More in general, different types of alterations concurring to tumour progression, such as activation of oncogenes, or inactivation of tumour suppressors, may trigger the inflammatory cascade. Members of the epidermal growth factor receptor (EGFR) family have tyrosine kinase activity and are frequently involved in human cancer. EGFR activation in glioma induces COX2 expression via p38-mitogen-activated protein kinase (MAPK) activation of Sp1/Sp3 (17); COX2 is an independent prognostic factor in glioma. Ras family oncogenes, the most frequently mutated dominant oncogenes in human cancer, when activated, are able to induce expression and production of inflammatory mediators. Transfer of ras oncogene into a cervical carcinoma line (HeLa) induces the production of CXCL8 (18,19), a chemokine which promotes angiogenesis and tumour progression. Moreover, mild chronic pancreatitis, possibly mirroring clinical epidemiology, acts in concert with K-rasmutation to induce pancreatic intra-epithelial neoplasia and invasive ductal carcinoma (20).

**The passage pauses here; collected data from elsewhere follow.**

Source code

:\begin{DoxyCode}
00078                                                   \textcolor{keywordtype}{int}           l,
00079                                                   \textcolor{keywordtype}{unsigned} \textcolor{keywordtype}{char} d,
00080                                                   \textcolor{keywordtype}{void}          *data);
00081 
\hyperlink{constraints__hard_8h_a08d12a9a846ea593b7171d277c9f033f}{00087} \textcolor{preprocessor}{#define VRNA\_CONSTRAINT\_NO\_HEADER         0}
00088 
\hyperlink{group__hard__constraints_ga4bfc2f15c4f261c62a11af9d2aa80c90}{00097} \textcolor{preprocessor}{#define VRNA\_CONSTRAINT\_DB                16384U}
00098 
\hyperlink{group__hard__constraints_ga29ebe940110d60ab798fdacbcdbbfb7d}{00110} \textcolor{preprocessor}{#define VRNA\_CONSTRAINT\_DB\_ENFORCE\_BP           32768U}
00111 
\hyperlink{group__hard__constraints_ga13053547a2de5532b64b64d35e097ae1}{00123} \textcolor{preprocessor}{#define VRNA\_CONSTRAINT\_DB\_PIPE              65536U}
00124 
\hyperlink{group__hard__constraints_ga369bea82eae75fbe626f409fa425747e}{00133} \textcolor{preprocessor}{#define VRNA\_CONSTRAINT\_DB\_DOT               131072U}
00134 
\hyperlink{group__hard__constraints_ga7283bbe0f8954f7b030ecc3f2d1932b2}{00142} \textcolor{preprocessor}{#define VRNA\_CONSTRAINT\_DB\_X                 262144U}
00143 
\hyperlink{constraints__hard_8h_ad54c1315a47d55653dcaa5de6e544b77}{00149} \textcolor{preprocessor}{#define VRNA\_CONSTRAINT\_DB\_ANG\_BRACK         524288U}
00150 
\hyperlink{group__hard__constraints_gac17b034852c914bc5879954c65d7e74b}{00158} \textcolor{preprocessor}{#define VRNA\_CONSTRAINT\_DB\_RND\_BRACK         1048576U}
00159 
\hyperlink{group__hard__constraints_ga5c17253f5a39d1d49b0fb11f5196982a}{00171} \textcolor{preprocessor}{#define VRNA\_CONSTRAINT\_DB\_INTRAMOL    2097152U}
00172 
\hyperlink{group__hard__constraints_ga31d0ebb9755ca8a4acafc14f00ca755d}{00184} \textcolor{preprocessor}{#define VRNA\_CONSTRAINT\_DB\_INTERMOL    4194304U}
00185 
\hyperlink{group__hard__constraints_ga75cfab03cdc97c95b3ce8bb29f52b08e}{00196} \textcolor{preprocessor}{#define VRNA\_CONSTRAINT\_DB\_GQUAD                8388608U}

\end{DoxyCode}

Along the same lines Braf, frequently activated in malignant melanoma, induces cytokines which contribute to a pro-tumour milieu (21). Another oncogene, myc, encodes a transcription factor that is over-expressed in many human tumours: deregulation of this gene initiates and maintains key aspects of the tumour phenotype. In addition to promoting cell autonomous proliferation, myc instructs remodelling of the extracellular microenvironment with inflammatory cells and mediators playing key roles. The myc-activated genetic programme also includes several CC chemokines which recruit mast cells. Mast cells, that have long been known to drive angiogenesis, here sustain new vessel formation and tumour growth (22).

Tumour suppressor proteins can also regulate the production of inflammatory mediators. Examples of such proteins are the von Hippel Lindau/hypoxia-inducible factor (VHL/HIF), transforming growth factor-β (TGF-β) and phosphatase and tensin homologue (PTEN). The chemokine receptor CXCR4, frequently expressed on malignant cells and implicated in cell survival and metastasis, as well as TNF-α lies downstream of the VHL/HIF axis in human renal-cell carcinoma cells (23). In non-small cell lung cancer (NSCLC) mutation of PTEN results in up-regulation of HIF-1 activity and in HIF-1-dependent transcription of the CXCR4 gene, which promotes metastasis formation. In an animal model of breast carcinoma, inactivation of the gene encoding the type II TGF-β receptor induces the production of CXCL5 and CXCL12, attracting myeloid-derived suppressor cells (MDSC) which facilitate metastasis (24,25). Alpha catenin is more than a tumour suppressor sequestering beta-catenin: its ablation results in NFκB activation, induction of genes involved in inflammation, cell proliferation, wound-healing, and ultimately squamous cell carcinoma (26). The putative tumour suppressor semaphorin 3B is also able to trigger an IL-8-mediated pro-metastatic programme, suggesting a multifaced role for this molecule (27). P53 has been connected to CXCR4 ligand expression. Indeed, within both human and mouse fibroblasts, p53 can suppress the production of CXCL12 and attenuate tumour development and metastasis (28).

Thus, oncogenes representative of different molecular classes and modes of action (tyrosine kinases, ras-raf, nuclear oncogenes) as well as tumour suppressor genes, share the capacity to orchestrate pro-inflammatory programmes (Figure 1). Although these responses may share common elements in several tissues (e.g. a link to angiogenesis, recruitment of cells of myelo-monocytic origin) some issues, such as the nature of inflammatory components, if they are essential or redundant, their role in different tissues and in different types of cancer, need to be elucidated.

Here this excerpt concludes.